Exercise goal:
Filter the entries that follow, copying every line in which the word "somente" appears.

Data for this task:
════════════════

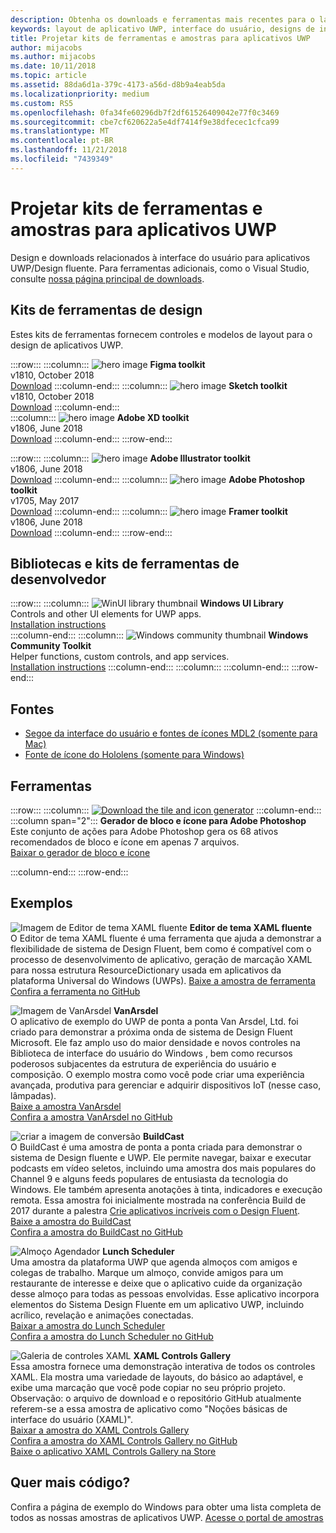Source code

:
 ```yaml
---
description: Obtenha os downloads e ferramentas mais recentes para o layout da interface do usuário e designs de controle de aplicativos UWP.
keywords: layout de aplicativo UWP, interface do usuário, designs de interface do usuário, downloads, ferramentas UWP
title: Projetar kits de ferramentas e amostras para aplicativos UWP
author: mijacobs
ms.author: mijacobs
ms.date: 10/11/2018
ms.topic: article
ms.assetid: 88da6d1a-379c-4173-a56d-d8b9a4eab5da
ms.localizationpriority: medium
ms.custom: RS5
ms.openlocfilehash: 0fa34fe60296db7f2df61526409042e77f0c3469
ms.sourcegitcommit: cbe7cf620622a5e4df7414f9e38dfecec1cfca99
ms.translationtype: MT
ms.contentlocale: pt-BR
ms.lasthandoff: 11/21/2018
ms.locfileid: "7439349"
---
```

# <a name="design-toolkits-and-samples-for-uwp-apps"></a>Projetar kits de ferramentas e amostras para aplicativos UWP
 

Design e downloads relacionados à interface do usuário para aplicativos UWP/Design fluente. Para ferramentas adicionais, como o Visual Studio, consulte <a href="https://developer.microsoft.com/downloads">nossa página principal de downloads</a>. 


## <a name="design-toolkits"></a>Kits de ferramentas de design

Estes kits de ferramentas fornecem controles e modelos de layout para o design de aplicativos UWP.

:::row:::
    :::column:::
        ![hero image](images/figma.png)
        <b>Figma toolkit</b><br>
        v1810, October 2018<br>
        <a href="https://aka.ms/figmatoolkit">Download</a>
    :::column-end:::
    :::column:::
        ![hero image](images/sketch.png)
        <b>Sketch toolkit</b><br>
        v1810, October 2018<br>
        <a href="https://aka.ms/sketchtoolkit">Download</a>
    :::column-end:::    
    :::column:::
        ![hero image](images/adobe-xd.png)
        <b>Adobe XD toolkit</b><br>
        v1806, June 2018<br>
        <a href="https://aka.ms/adobexdtoolkit">Download</a>
    :::column-end:::
:::row-end:::

:::row:::
    :::column:::
        ![hero image](images/adobe-illustrator.png)
        <b>Adobe Illustrator toolkit</b><br>
        v1806, June 2018<br>
        <a href="https://aka.ms/adobeillustratortoolkit">Download</a>
    :::column-end:::
    :::column:::
        ![hero image](images/adobe-photoshop.png)
        <b>Adobe Photoshop toolkit</b><br>
        v1705, May 2017<br>
        <a href="https://aka.ms/adobephotoshoptoolkit">Download</a>
    :::column-end:::
    :::column:::
        ![hero image](images/framer.png)
        <b>Framer toolkit</b><br>
        v1806, June 2018<br>
        <a href="https://aka.ms/framertoolkit">Download</a>
    :::column-end:::
:::row-end:::

## <a name="developer-toolkits-and-libraries"></a>Bibliotecas e kits de ferramentas de desenvolvedor

:::row:::
    :::column:::
        ![WinUI library thumbnail](images/WinUI-library.png)
        <b>Windows UI Library</b><br>
        Controls and other UI elements for UWP apps.<br/>
        <a href="/uwp/toolkits/winui/getting-started">Installation instructions</a><br/>
    :::column-end:::
    :::column:::
        ![Windows community thumbnail](images/Windows-community-toolkit.png)
        <b>Windows Community Toolkit</b><br>
        Helper functions, custom controls, and app services.<br />
        <a href="/windows/uwpcommunitytoolkit/getting-started">Installation instructions</a>
    :::column-end:::
    :::column:::
    :::column-end:::
:::row-end:::

## <a name="fonts"></a>Fontes

* <a href="https://aka.ms/SegoeFonts">Segoe da interface do usuário e fontes de ícones MDL2 (somente para Mac)</a>
* <a href="https://aka.ms/hololensiconfont">Fonte de ícone do Hololens (somente para Windows)</a>

## <a name="tools"></a>Ferramentas

:::row:::
    :::column:::
        <a href="http://go.microsoft.com/fwlink/p/?LinkId=760394"><img src="images/tile-icon-generator.png" alt="Download the tile and icon generator"/></a>
    :::column-end:::
    :::column span="2":::
      **Gerador de bloco e ícone para Adobe Photoshop** Este conjunto de ações para Adobe Photoshop gera os 68 ativos recomendados de bloco e ícone em apenas 7 arquivos. <br/><a href="http://go.microsoft.com/fwlink/p/?LinkId=760394">Baixar o gerador de bloco e ícone</a></p>
    :::column-end:::
:::row-end:::

    
## <a name="samples"></a>Exemplos

![Imagem de Editor de tema XAML fluente](images/XamlThemeEditor_screenshot.png)
**Editor de tema XAML fluente**<br>
O Editor de tema XAML fluente é uma ferramenta que ajuda a demonstrar a flexibilidade de sistema de Design Fluent, bem como é compatível com o processo de desenvolvimento de aplicativo, geração de marcação XAML para nossa estrutura ResourceDictionary usada em aplicativos da plataforma Universal do Windows (UWPs).
<a href="https://github.com/Microsoft/fluent-xaml-theme-editor/archive/master.zip">Baixe a amostra de ferramenta</a> <br><a href="https://github.com/Microsoft/fluent-xaml-theme-editor">Confira a ferramenta no GitHub</a>

![Imagem de VanArsdel](images/VanArsdel_Screenshot.png)
**VanArsdel**<br>
O aplicativo de exemplo do UWP de ponta a ponta Van Arsdel, Ltd. foi criado para demonstrar a próxima onda de sistema de Design Fluent Microsoft. Ele faz amplo uso do maior densidade e novos controles na <a herf="https://docs.microsoft.com/uwp/toolkits/winui/">Biblioteca de interface do usuário do Windows</a> , bem como recursos poderosos subjacentes da estrutura de experiência do usuário e composição. O exemplo mostra como você pode criar uma experiência avançada, produtiva para gerenciar e adquirir dispositivos IoT (nesse caso, lâmpadas).<br>
<a href="https://github.com/Microsoft/VanArsdel/archive/master.zip">Baixe a amostra VanArsdel</a> <br><a href="https://github.com/microsoft/vanarsdel">Confira a amostra VanArsdel no GitHub</a>

![criar a imagem de conversão](images/buildcast.png)
**BuildCast**<br>
O BuildCast é uma amostra de ponta a ponta criada para demonstrar o sistema de Design fluente e UWP. Ele permite navegar, baixar e executar podcasts em vídeo seletos, incluindo uma amostra dos mais populares do Channel 9 e alguns feeds populares de entusiasta da tecnologia do Windows. Ele também apresenta anotações à tinta, indicadores e execução remota. Essa amostra foi inicialmente mostrada na conferência Build de 2017 durante a palestra <a href="https://channel9.msdn.com/Events/Build/2017/B8034">Crie aplicativos incríveis com o Design Fluent</a>. <br>
<a href="https://github.com/Microsoft/BuildCast/archive/master.zip">Baixe a amostra do BuildCast</a> <br><a href="https://github.com/Microsoft/BuildCast">Confira a amostra do BuildCast no GitHub</a>

![Almoço Agendador](images/lunchscheduler.png)
**Lunch Scheduler**<br>
Uma amostra da plataforma UWP que agenda almoços com amigos e colegas de trabalho. Marque um almoço, convide amigos para um restaurante de interesse e deixe que o aplicativo cuide da organização desse almoço para todas as pessoas envolvidas. Esse aplicativo incorpora elementos do Sistema Design Fluente em um aplicativo UWP, incluindo acrílico, revelação e animações conectadas. <br/><a href="https://github.com/Microsoft/Windows-appsample-lunch-scheduler/archive/master.zip">Baixar a amostra do Lunch Scheduler</a><br/><a href="https://github.com/Microsoft/Windows-appsample-lunch-scheduler">Confira a amostra do Lunch Scheduler no GitHub</a></p>  

![Galeria de controles XAML](images/xaml-controls-gallery.png)
**XAML Controls Gallery**<br>
Essa amostra fornece uma demonstração interativa de todos os controles XAML. Ela mostra uma variedade de layouts, do básico ao adaptável, e exibe uma marcação que você pode copiar no seu próprio projeto. Observação: o arquivo de download e o repositório GitHub atualmente referem-se a essa amostra de aplicativo como "Noções básicas de interface do usuário (XAML)". <br/><a href="https://github.com/Microsoft/Windows-universal-samples/archive/master.zip">Baixar a amostra do XAML Controls Gallery</a><br/><a href="https://github.com/Microsoft/Windows-universal-samples/tree/master/Samples/XamlUIBasics">Confira a amostra do XAML Controls Gallery no GitHub</a> <br/><a href="https://www.microsoft.com/store/apps/9msvh128x2zt">Baixe o aplicativo XAML Controls Gallery na Store</a></p>

## <a name="want-more-code"></a>Quer mais código?

Confira a página de exemplo do Windows para obter uma lista completa de todos as nossas amostras de aplicativos UWP. <a href="https://developer.microsoft.com/samples">Acesse o portal de amostras</a>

════════════════

Written response:
* <a href="https://aka.ms/SegoeFonts">Segoe da interface do usuário e fontes de ícones MDL2 (somente para Mac)</a>
* <a href="https://aka.ms/hololensiconfont">Fonte de ícone do Hololens (somente para Windows)</a>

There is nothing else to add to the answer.